:: DIRECTIONS ::
Each line of the material below needs to be returned exactly as written.
───── PROVIDED MATERIAL ─────
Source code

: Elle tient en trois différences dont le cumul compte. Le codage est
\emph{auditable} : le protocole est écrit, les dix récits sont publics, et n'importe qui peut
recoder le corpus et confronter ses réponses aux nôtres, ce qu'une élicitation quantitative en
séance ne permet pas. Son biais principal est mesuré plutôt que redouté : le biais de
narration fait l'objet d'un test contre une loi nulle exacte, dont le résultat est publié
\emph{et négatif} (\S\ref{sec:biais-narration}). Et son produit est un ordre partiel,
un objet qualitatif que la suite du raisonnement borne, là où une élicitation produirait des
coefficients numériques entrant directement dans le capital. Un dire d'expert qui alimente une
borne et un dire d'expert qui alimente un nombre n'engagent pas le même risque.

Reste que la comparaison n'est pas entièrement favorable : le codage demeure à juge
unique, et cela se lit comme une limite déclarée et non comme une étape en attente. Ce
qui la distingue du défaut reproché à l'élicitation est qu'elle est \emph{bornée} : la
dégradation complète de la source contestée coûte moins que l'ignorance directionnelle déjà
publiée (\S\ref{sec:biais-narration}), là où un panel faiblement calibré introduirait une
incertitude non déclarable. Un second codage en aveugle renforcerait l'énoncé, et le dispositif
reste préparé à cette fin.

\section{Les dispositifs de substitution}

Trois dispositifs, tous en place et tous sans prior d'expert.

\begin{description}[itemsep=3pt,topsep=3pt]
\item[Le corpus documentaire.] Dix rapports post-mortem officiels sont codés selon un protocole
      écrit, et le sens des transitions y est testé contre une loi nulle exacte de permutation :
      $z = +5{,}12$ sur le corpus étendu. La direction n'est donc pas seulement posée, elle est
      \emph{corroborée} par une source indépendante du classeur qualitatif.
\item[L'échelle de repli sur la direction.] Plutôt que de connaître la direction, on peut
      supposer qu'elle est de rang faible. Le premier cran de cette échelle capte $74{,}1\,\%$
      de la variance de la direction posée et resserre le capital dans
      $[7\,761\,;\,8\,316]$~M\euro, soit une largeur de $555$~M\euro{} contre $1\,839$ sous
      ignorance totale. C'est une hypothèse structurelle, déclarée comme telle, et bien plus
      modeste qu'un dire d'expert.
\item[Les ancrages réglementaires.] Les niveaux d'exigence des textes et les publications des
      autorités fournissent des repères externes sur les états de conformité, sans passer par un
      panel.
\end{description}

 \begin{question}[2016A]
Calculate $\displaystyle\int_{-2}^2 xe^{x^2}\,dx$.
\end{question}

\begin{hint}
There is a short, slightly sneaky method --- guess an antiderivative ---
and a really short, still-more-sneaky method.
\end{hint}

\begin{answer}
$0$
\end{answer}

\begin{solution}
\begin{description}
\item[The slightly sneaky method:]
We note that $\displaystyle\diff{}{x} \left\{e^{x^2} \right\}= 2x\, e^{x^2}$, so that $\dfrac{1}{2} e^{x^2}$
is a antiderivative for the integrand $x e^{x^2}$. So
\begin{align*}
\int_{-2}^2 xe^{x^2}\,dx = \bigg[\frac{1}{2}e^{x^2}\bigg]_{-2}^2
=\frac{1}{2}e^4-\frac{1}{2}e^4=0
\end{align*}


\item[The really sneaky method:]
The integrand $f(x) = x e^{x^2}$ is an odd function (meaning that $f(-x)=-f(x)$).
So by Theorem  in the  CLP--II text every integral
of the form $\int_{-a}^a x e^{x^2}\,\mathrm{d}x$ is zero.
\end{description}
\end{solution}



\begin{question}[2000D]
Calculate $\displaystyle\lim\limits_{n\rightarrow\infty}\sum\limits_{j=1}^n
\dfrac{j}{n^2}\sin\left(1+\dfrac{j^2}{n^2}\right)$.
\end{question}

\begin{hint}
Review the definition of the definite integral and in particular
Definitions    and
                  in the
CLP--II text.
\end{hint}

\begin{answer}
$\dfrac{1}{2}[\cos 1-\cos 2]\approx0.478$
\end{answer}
─────
:: TASK ANSWER ::
Source code

: Elle tient en trois différences dont le cumul compte. Le codage est
\emph{auditable} : le protocole est écrit, les dix récits sont publics, et n'importe qui peut
recoder le corpus et confronter ses réponses aux nôtres, ce qu'une élicitation quantitative en
séance ne permet pas. Son biais principal est mesuré plutôt que redouté : le biais de
narration fait l'objet d'un test contre une loi nulle exacte, dont le résultat est publié
\emph{et négatif} (\S\ref{sec:biais-narration}). Et son produit est un ordre partiel,
un objet qualitatif que la suite du raisonnement borne, là où une élicitation produirait des
coefficients numériques entrant directement dans le capital. Un dire d'expert qui alimente une
borne et un dire d'expert qui alimente un nombre n'engagent pas le même risque.

Reste que la comparaison n'est pas entièrement favorable : le codage demeure à juge
unique, et cela se lit comme une limite déclarée et non comme une étape en attente. Ce
qui la distingue du défaut reproché à l'élicitation est qu'elle est \emph{bornée} : la
dégradation complète de la source contestée coûte moins que l'ignorance directionnelle déjà
publiée (\S\ref{sec:biais-narration}), là où un panel faiblement calibré introduirait une
incertitude non déclarable. Un second codage en aveugle renforcerait l'énoncé, et le dispositif
reste préparé à cette fin.

\section{Les dispositifs de substitution}

Trois dispositifs, tous en place et tous sans prior d'expert.

\begin{description}[itemsep=3pt,topsep=3pt]
\item[Le corpus documentaire.] Dix rapports post-mortem officiels sont codés selon un protocole
      écrit, et le sens des transitions y est testé contre une loi nulle exacte de permutation :
      $z = +5{,}12$ sur le corpus étendu. La direction n'est donc pas seulement posée, elle est
      \emph{corroborée} par une source indépendante du classeur qualitatif.
\item[L'échelle de repli sur la direction.] Plutôt que de connaître la direction, on peut
      supposer qu'elle est de rang faible. Le premier cran de cette échelle capte $74{,}1\,\%$
      de la variance de la direction posée et resserre le capital dans
      $[7\,761\,;\,8\,316]$~M\euro, soit une largeur de $555$~M\euro{} contre $1\,839$ sous
      ignorance totale. C'est une hypothèse structurelle, déclarée comme telle, et bien plus
      modeste qu'un dire d'expert.
\item[Les ancrages réglementaires.] Les niveaux d'exigence des textes et les publications des
      autorités fournissent des repères externes sur les états de conformité, sans passer par un
      panel.
\end{description}

 \begin{question}[2016A]
Calculate $\displaystyle\int_{-2}^2 xe^{x^2}\,dx$.
\end{question}

\begin{hint}
There is a short, slightly sneaky method --- guess an antiderivative ---
and a really short, still-more-sneaky method.
\end{hint}

\begin{answer}
$0$
\end{answer}

\begin{solution}
\begin{description}
\item[The slightly sneaky method:]
We note that $\displaystyle\diff{}{x} \left\{e^{x^2} \right\}= 2x\, e^{x^2}$, so that $\dfrac{1}{2} e^{x^2}$
is a antiderivative for the integrand $x e^{x^2}$. So
\begin{align*}
\int_{-2}^2 xe^{x^2}\,dx = \bigg[\frac{1}{2}e^{x^2}\bigg]_{-2}^2
=\frac{1}{2}e^4-\frac{1}{2}e^4=0
\end{align*}


\item[The really sneaky method:]
The integrand $f(x) = x e^{x^2}$ is an odd function (meaning that $f(-x)=-f(x)$).
So by Theorem  in the  CLP--II text every integral
of the form $\int_{-a}^a x e^{x^2}\,\mathrm{d}x$ is zero.
\end{description}
\end{solution}



\begin{question}[2000D]
Calculate $\displaystyle\lim\limits_{n\rightarrow\infty}\sum\limits_{j=1}^n
\dfrac{j}{n^2}\sin\left(1+\dfrac{j^2}{n^2}\right)$.
\end{question}

\begin{hint}
Review the definition of the definite integral and in particular
Definitions    and
                  in the
CLP--II text.
\end{hint}

\begin{answer}
$\dfrac{1}{2}[\cos 1-\cos 2]\approx0.478$
\end{answer}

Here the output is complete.